**WHAT YOU NEED TO DO**
Two lines mark the range in the entries below: the one holding "## 🐾 **How to Run Locally**" and the one holding "## 🐻 **About Me**". Set down those two and all lines between them, exactly.

===

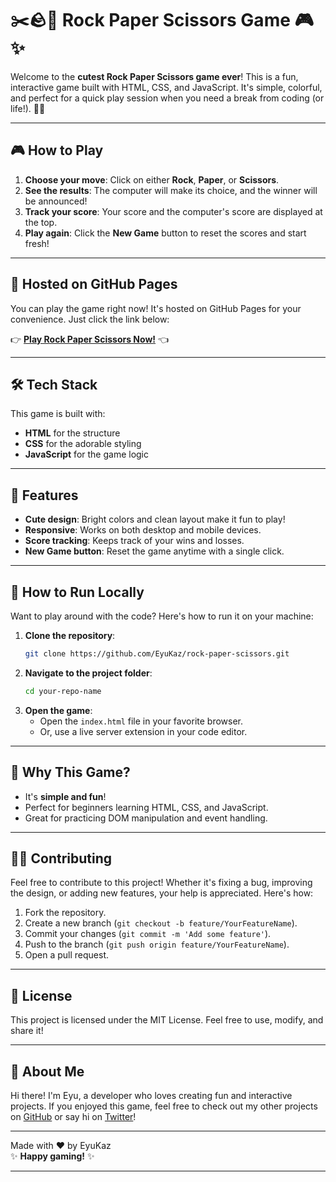 # ✂️🪨📄 Rock Paper Scissors Game 🎮✨

Welcome to the **cutest Rock Paper Scissors game ever**! This is a fun, interactive game built with HTML, CSS, and JavaScript. It's simple, colorful, and perfect for a quick play session when you need a break from coding (or life!). 🌈🎉

---

## 🎮 **How to Play**
1. **Choose your move**: Click on either **Rock**, **Paper**, or **Scissors**.
2. **See the results**: The computer will make its choice, and the winner will be announced!
3. **Track your score**: Your score and the computer's score are displayed at the top.
4. **Play again**: Click the **New Game** button to reset the scores and start fresh!

---

## 🚀 **Hosted on GitHub Pages**
You can play the game right now! It's hosted on GitHub Pages for your convenience. Just click the link below:

👉 **[Play Rock Paper Scissors Now!](https://eyukaz.github.io/rock-paper-scissors)** 👈


---

## 🛠️ **Tech Stack**
This game is built with:
- **HTML** for the structure
- **CSS** for the adorable styling
- **JavaScript** for the game logic

---

## 🎨 **Features**
- **Cute design**: Bright colors and clean layout make it fun to play!
- **Responsive**: Works on both desktop and mobile devices.
- **Score tracking**: Keeps track of your wins and losses.
- **New Game button**: Reset the game anytime with a single click.

---

## 🐾 **How to Run Locally**
Want to play around with the code? Here's how to run it on your machine:

1. **Clone the repository**:
   ```bash
   git clone https://github.com/EyuKaz/rock-paper-scissors.git
   ```
2. **Navigate to the project folder**:
   ```bash
   cd your-repo-name
   ```
3. **Open the game**:
   - Open the `index.html` file in your favorite browser.
   - Or, use a live server extension in your code editor.

---

## 🌟 **Why This Game?**
- It's **simple and fun**!
- Perfect for beginners learning HTML, CSS, and JavaScript.
- Great for practicing DOM manipulation and event handling.

---

## 🐱‍💻 **Contributing**
Feel free to contribute to this project! Whether it's fixing a bug, improving the design, or adding new features, your help is appreciated. Here's how:

1. Fork the repository.
2. Create a new branch (`git checkout -b feature/YourFeatureName`).
3. Commit your changes (`git commit -m 'Add some feature'`).
4. Push to the branch (`git push origin feature/YourFeatureName`).
5. Open a pull request.

---

## 📜 **License**
This project is licensed under the MIT License. Feel free to use, modify, and share it!

---

## 🐻 **About Me**
Hi there! I'm Eyu, a developer who loves creating fun and interactive projects. If you enjoyed this game, feel free to check out my other projects on [GitHub](https://github.com/EyuKaz) or say hi on [Twitter](https://twitter.com/EyuKaz)!

---

Made with ❤️ by EyuKaz  
✨ **Happy gaming!** ✨

---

===

**FINISHED EXERCISE**
## 🐾 **How to Run Locally**
Want to play around with the code? Here's how to run it on your machine:

1. **Clone the repository**:
   ```bash
   git clone https://github.com/EyuKaz/rock-paper-scissors.git
   ```
2. **Navigate to the project folder**:
   ```bash
   cd your-repo-name
   ```
3. **Open the game**:
   - Open the `index.html` file in your favorite browser.
   - Or, use a live server extension in your code editor.

---

## 🌟 **Why This Game?**
- It's **simple and fun**!
- Perfect for beginners learning HTML, CSS, and JavaScript.
- Great for practicing DOM manipulation and event handling.

---

## 🐱‍💻 **Contributing**
Feel free to contribute to this project! Whether it's fixing a bug, improving the design, or adding new features, your help is appreciated. Here's how:

1. Fork the repository.
2. Create a new branch (`git checkout -b feature/YourFeatureName`).
3. Commit your changes (`git commit -m 'Add some feature'`).
4. Push to the branch (`git push origin feature/YourFeatureName`).
5. Open a pull request.

---

## 📜 **License**
This project is licensed under the MIT License. Feel free to use, modify, and share it!

---

## 🐻 **About Me**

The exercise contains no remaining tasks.